7. The method according to claim 1, characterized in that, The flexible damping control parameters in step S8 include at least one or more of the following: driving torque parameters, buffer duration parameters, and baffle action level parameters; the visual control mapping function generates a corresponding flexible damping control parameter matrix based on the brittleness level parameters and the mass coefficient, which is used to control the action state of the end diversion buffer baffle so that the end diversion buffer baffle can adaptively intercept and divert the delivered material.

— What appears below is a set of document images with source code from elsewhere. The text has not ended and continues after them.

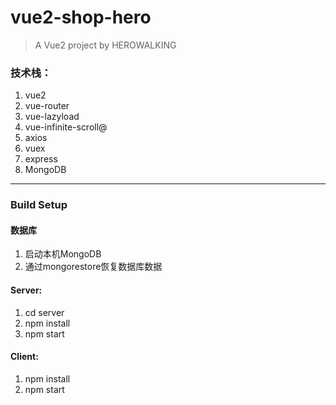 # vue2-shop-hero

> A Vue2 project by HEROWALKING

### 技术栈：
1. vue2
2. vue-router
3. vue-lazyload
4. vue-infinite-scroll@
5. axios
6. vuex
7. express
8. MongoDB

---

### Build Setup

#### 数据库
1. 启动本机MongoDB
2. 通过mongorestore恢复数据库数据

#### Server:
1. cd server
2. npm install
3. npm start

#### Client:
1. npm install
2. npm start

8. A waste identification and flexible damping control system for implementing the method according to any one of claims 1 to 7, characterized in that, include: A high-speed camera acquisition module is used to capture a short video stream containing the impact process when the delivered object comes into contact with the impact barrier; The image preprocessing module is used to perform background subtraction, connected component analysis, and local region of interest extraction on the short video stream; The visual feature extraction module is used to extract the visual elasticity features, optical discrimination features, and edge texture features of the delivered object. The feature fusion and recognition module is used to construct multimodal visual feature representations and use pre-trained recognition models to complete deep feature extraction, dimensionality reduction and / or noise reduction, as well as matching and recognition with a preset fragile waste visual atlas dictionary; The control parameter generation module is used to generate flexible damping control parameters based on the identified waste category label, brittleness level parameter, and mass coefficient. The control output module is used to output the flexible damping control parameters to the bottom controller of the garbage bin, so as to control the end diversion buffer baffle to adaptively intercept and divert the delivered materials.